Joana me entregou um embrulho. Abri. Um chicote de cabo de prata, para ser usado em cavalos de raça.
Olhei para Joana, os colares no pescoço, o lenço na cabeça. Senti uma grande ternura por ela. Abracei-a.
"Eu gosto muito de você."
"Eu também gosto muito de você."
"Você quer ficar só namorando, sem fazer nada?", perguntei.
"É uma boa idéia."
Deitamos, abraçados.
"Estou aprendendo tanta coisa com você."
"Coisa nenhuma..."
"Cor. Eu não sabia nada de cor. Que mundo imenso..."
"A percepção da cor é uma experiência pessoal, extremamente subjetiva, é impossível ensinar a ver a cor, até mesmo ensinar a usar a cor é difícil".
"Fico em casa olhando meus livros de pintura e lembrando as coisas que você falou. Ontem, por exemplo, foi a visão esquizóide de Francis Bacon..."
A frase era literalmente minha. Eu tive vontade de dizer a ela que ultimamente eu falava cada vez menos. Arte tradicional, não queria mais fazer. Caixas, objetos, montagens fotográficas, fazia coisas assim, pois na verdade eu havia secado. Os cretinos dos críticos, esses pobres-diabos, rufiões de criatividade, ficavam descobrindo significados esotéricos naquele lixo todo.
Eu estava vazio, minha única saída era soldar sucata, colar, simular, tapear, copiar, enquanto pudesse.
Deitamos de barriga para cima. Joana, uma das pernas levantadas mostrando sua coxa longa e carnuda. Passei as mãos nas pernas de Joana. Ela estava com os braços abertos, as duas mãos sob a nuca; eu via as suas axilas, raspadas.
Não diga sovaco.
Diga axilas.
Beijei a cavidade que existia na junção do braço com o tronco. Fragrância de desodorante. Com a ponta da minha língua toquei o sovaco de Joana.

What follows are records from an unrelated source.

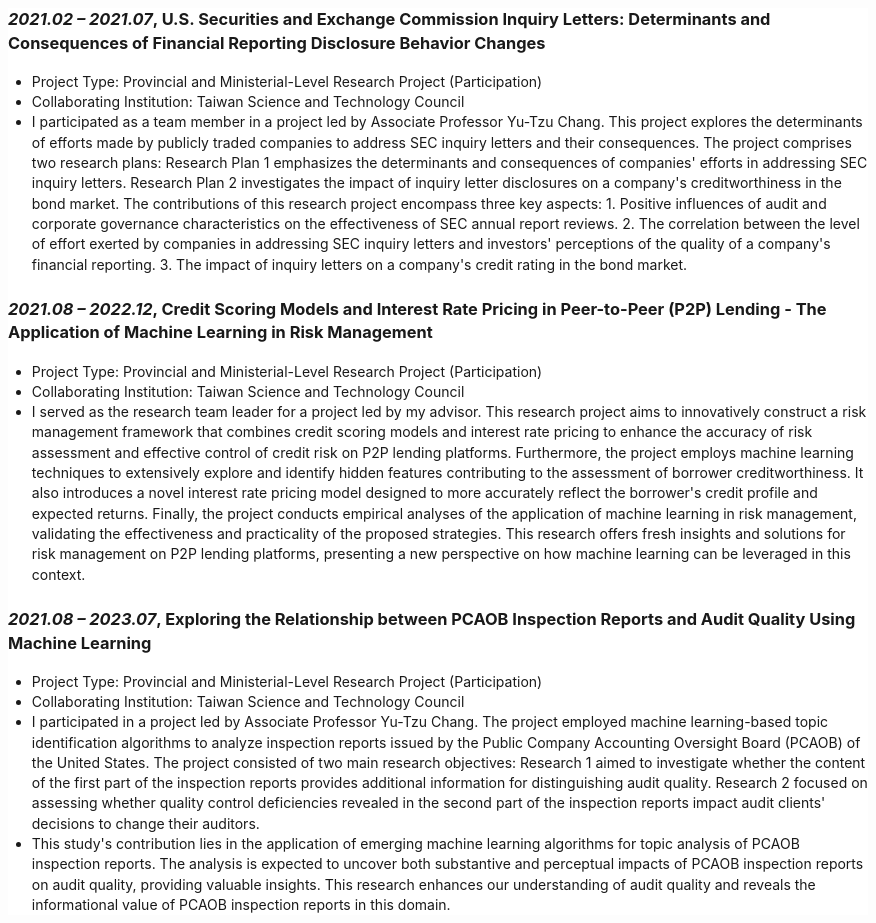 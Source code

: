 ### *2021.02 – 2021.07*, U.S. Securities and Exchange Commission Inquiry Letters: Determinants and Consequences of Financial Reporting Disclosure Behavior Changes
- Project Type: Provincial and Ministerial-Level Research Project (Participation)
- Collaborating Institution: Taiwan Science and Technology Council
- I participated as a team member in a project led by Associate Professor Yu-Tzu Chang. This project explores the determinants of efforts made by publicly traded companies to address SEC inquiry letters and their consequences. The project comprises two research plans: Research Plan 1 emphasizes the determinants and consequences of companies' efforts in addressing SEC inquiry letters. Research Plan 2 investigates the impact of inquiry letter disclosures on a company's creditworthiness in the bond market. The contributions of this research project encompass three key aspects: 1. Positive influences of audit and corporate governance characteristics on the effectiveness of SEC annual report reviews. 2. The correlation between the level of effort exerted by companies in addressing SEC inquiry letters and investors' perceptions of the quality of a company's financial reporting.  3. The impact of inquiry letters on a company's credit rating in the bond market.

### *2021.08 – 2022.12*, Credit Scoring Models and Interest Rate Pricing in Peer-to-Peer (P2P) Lending - The Application of Machine Learning in Risk Management 
- Project Type: Provincial and Ministerial-Level Research Project (Participation)
- Collaborating Institution: Taiwan Science and Technology Council
- I served as the research team leader for a project led by my advisor. This research project aims to innovatively construct a risk management framework that combines credit scoring models and interest rate pricing to enhance the accuracy of risk assessment and effective control of credit risk on P2P lending platforms. Furthermore, the project employs machine learning techniques to extensively explore and identify hidden features contributing to the assessment of borrower creditworthiness. It also introduces a novel interest rate pricing model designed to more accurately reflect the borrower's credit profile and expected returns. Finally, the project conducts empirical analyses of the application of machine learning in risk management, validating the effectiveness and practicality of the proposed strategies. This research offers fresh insights and solutions for risk management on P2P lending platforms, presenting a new perspective on how machine learning can be leveraged in this context.

### *2021.08 – 2023.07*, Exploring the Relationship between PCAOB Inspection Reports and Audit Quality Using Machine Learning
- Project Type: Provincial and Ministerial-Level Research Project (Participation)
- Collaborating Institution: Taiwan Science and Technology Council
- I participated in a project led by Associate Professor Yu-Tzu Chang. The project employed machine learning-based topic identification algorithms to analyze inspection reports issued by the Public Company Accounting Oversight Board (PCAOB) of the United States. The project consisted of two main research objectives: Research 1 aimed to investigate whether the content of the first part of the inspection reports provides additional information for distinguishing audit quality. Research 2 focused on assessing whether quality control deficiencies revealed in the second part of the inspection reports impact audit clients' decisions to change their auditors.
- This study's contribution lies in the application of emerging machine learning algorithms for topic analysis of PCAOB inspection reports. The analysis is expected to uncover both substantive and perceptual impacts of PCAOB inspection reports on audit quality, providing valuable insights. This research enhances our understanding of audit quality and reveals the informational value of PCAOB inspection reports in this domain.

"Isso me deixa toda arrepiada."
Arrancamos a roupa, apressados.
"No chão", Joana disse.
Joana deitou-se, espreguiçou o corpo magro, esticando braços e pernas.
Deitei-me sobre ela. Joana grudou o rosto no meu. Afastei o rosto dela.
"Quero ver a tua cara enquanto vou entrando dentro de você."
A euforia de Joana me encheu de alegria e exaltação.
"Abre os olhos", eu disse, "olha pra mim!"
Os dois olhando um para o outro, enquanto nossos corpos se movimentavam.
Agarrei com força a cabeça de Joana, puxando-a de encontro a mim.
"Você não vai me bater?"
"Com o chicote?"
Nossos movimentos cada vez mais violentos.
"Como é que você vai me bater com o chicote? Aqui deitada? Ou eu saio correndo e você corre atrás de mim até me encurralar num canto e então me bate, bate, bate!..."
"Não sei, como você quiser", consegui dizer.
"Bate com a mão mesmo", Joana pediu.
Apoiado na mão direta, dei um tapa com a esquerda no rosto de Joana. Joana fechou os olhos, o rosto crispado, não emitiu um som sequer. Dei outro tapa, agora com a mão direita, com mais força.
"Bate, bate!"
Bati com violência. Joana deu um gemido lancinante. Continuei batendo, sem parar.
"Me chama de puta..."
"Sua puta!"
"Mais, mais!..."
Chamei Joana de todos os nomes sujos, bati com força no seu rosto. Nossos corpos cobertos de suor. Lambi o rosto de Joana, em fogo das pancadas recebidas. Nossas bocas sorviam o suor que pingava do rosto do outro. De dentro de mim, de um abismo fundo, vinha o orgasmo, uma pressão acumulada explodindo.